LA ÉTICA DE EMILIO DE JUSTO

PEDRO TOLEDANO

Una gozada. Eso es lo que resulta ser el paseo a Bocairent que ya se está convirtiendo en un clásico por primavera. Además de encontrarte con un paisaje bello y bien cuidado y un pueblo que ha sabido mantener con respeto su patrimonio rural, industrial, arquitectónico y cultural, te premia con una muy amable hospitalidad. Todo un tesoro que hay que seguir cuidando y, en la medida de lo posible, potenciando.

Y hablando de tesoros, justo es hacer, aunque sea con la brevedad que nos impone el espacio, una valoración/reflexión sobre algo que nos impactó positivamente en el transcurso del festival taurino que con tanto brillo se celebró el pasado sábado en este enclave de la Vall d'Albaida y que se puede/debe valorar también como un tesoro. Nos referimos a la gran aportación que está haciendo Francia a la Tauromaquia.

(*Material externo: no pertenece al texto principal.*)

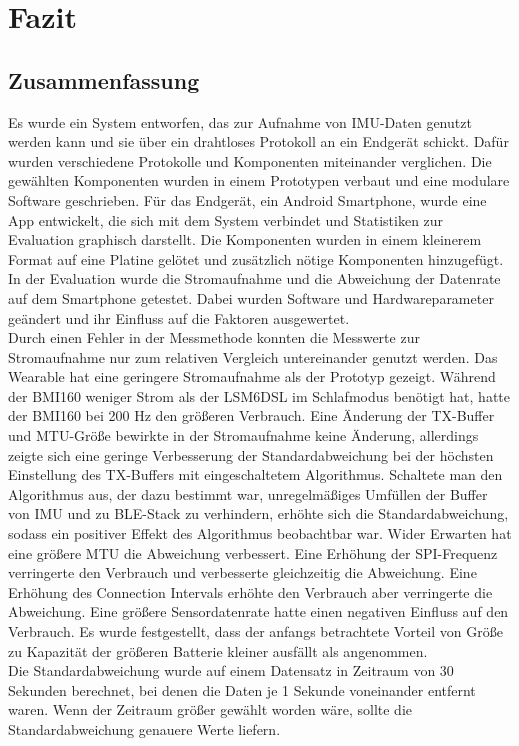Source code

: \chapter{Fazit}
\label{ch:closure}

\section{Zusammenfassung}
Es wurde ein System entworfen, das zur Aufnahme von IMU-Daten genutzt werden kann und sie über ein drahtloses Protokoll an ein Endgerät schickt.
Dafür wurden verschiedene Protokolle und Komponenten miteinander verglichen.
Die gewählten Komponenten wurden in einem Prototypen verbaut und eine modulare Software geschrieben.
Für das Endgerät, ein Android Smartphone, wurde eine App entwickelt, die sich mit dem System verbindet und Statistiken zur Evaluation graphisch darstellt.
Die Komponenten wurden in einem kleinerem Format auf eine Platine gelötet und zusätzlich nötige Komponenten hinzugefügt.
In der Evaluation wurde die Stromaufnahme und die Abweichung der Datenrate auf dem Smartphone getestet.
Dabei wurden Software und Hardwareparameter geändert und ihr Einfluss auf die Faktoren ausgewertet.\\
Durch einen Fehler in der Messmethode konnten die Messwerte zur Stromaufnahme nur zum relativen Vergleich untereinander genutzt werden.
Das Wearable hat eine geringere Stromaufnahme als der Prototyp gezeigt.
Während der BMI160 weniger Strom als der LSM6DSL im Schlafmodus benötigt hat, hatte der BMI160 bei 200 Hz den größeren Verbrauch.
Eine Änderung der TX-Buffer und MTU-Größe bewirkte in der Stromaufnahme keine Änderung, allerdings zeigte sich eine geringe Verbesserung der Standardabweichung bei der höchsten Einstellung des TX-Buffers mit eingeschaltetem Algorithmus.
Schaltete man den Algorithmus aus, der dazu bestimmt war, unregelmäßiges Umfüllen der Buffer von IMU und zu BLE-Stack zu verhindern, erhöhte sich die Standardabweichung, sodass ein positiver Effekt des Algorithmus beobachtbar war.
Wider Erwarten hat eine größere MTU die Abweichung verbessert.
Eine Erhöhung der SPI-Frequenz verringerte den Verbrauch und verbesserte gleichzeitig die Abweichung.
Eine Erhöhung des Connection Intervals erhöhte den Verbrauch aber verringerte die Abweichung.
Eine größere Sensordatenrate hatte einen negativen Einfluss auf den Verbrauch.
Es wurde festgestellt, dass der anfangs betrachtete Vorteil von Größe zu Kapazität der größeren Batterie kleiner ausfällt als angenommen.\\
Die Standardabweichung wurde auf einem Datensatz in Zeitraum von 30 Sekunden berechnet, bei denen die Daten je 1 Sekunde voneinander entfernt waren.
Wenn der Zeitraum größer gewählt worden wäre, sollte die Standardabweichung genauere Werte liefern.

Porque encontrarnos con un Emilio de Justo en plena sazón, con aires de lidiador cuajado y de firme expresión artística, hay que ponerlo en el haber de la afición del país vecino que, por lo que se viene comprobando cada vez con más claridad, premia con equidad tanto el compromiso de los toreros como la variedad de encastes. Y de esa filosofía hay que decir que ha salido beneficiado, sobre otros, Emilio de Justo.

Poniendo la sólida actuación de este torero extremeño en el justo fiel de la responsabilidad de un palenque como el de Bocairent, con un astado nada fácil de Fernando Peña, lo que verdaderamente invita a poner el foco sobre este espada salido a flote a través de las dificultades de las corridas duras, es la conducta y la ética que mantiene. Destaca que no quisiera beneficiarse de los 'premios' del bombo de Madrid porque quería lidiar los toros de Victorino y de Baltasar Ibán, que no entraban en el mismo. Toda una lección de responsabilidad, y también un justo homenaje a las divisas que le han puesto en el camino de las ferias.

¡Ay, cuanto bien aporta al desarrollo y evolución de la lidia, que no tengan los franceses un corsé tan anacrónico como nuestro reglamento!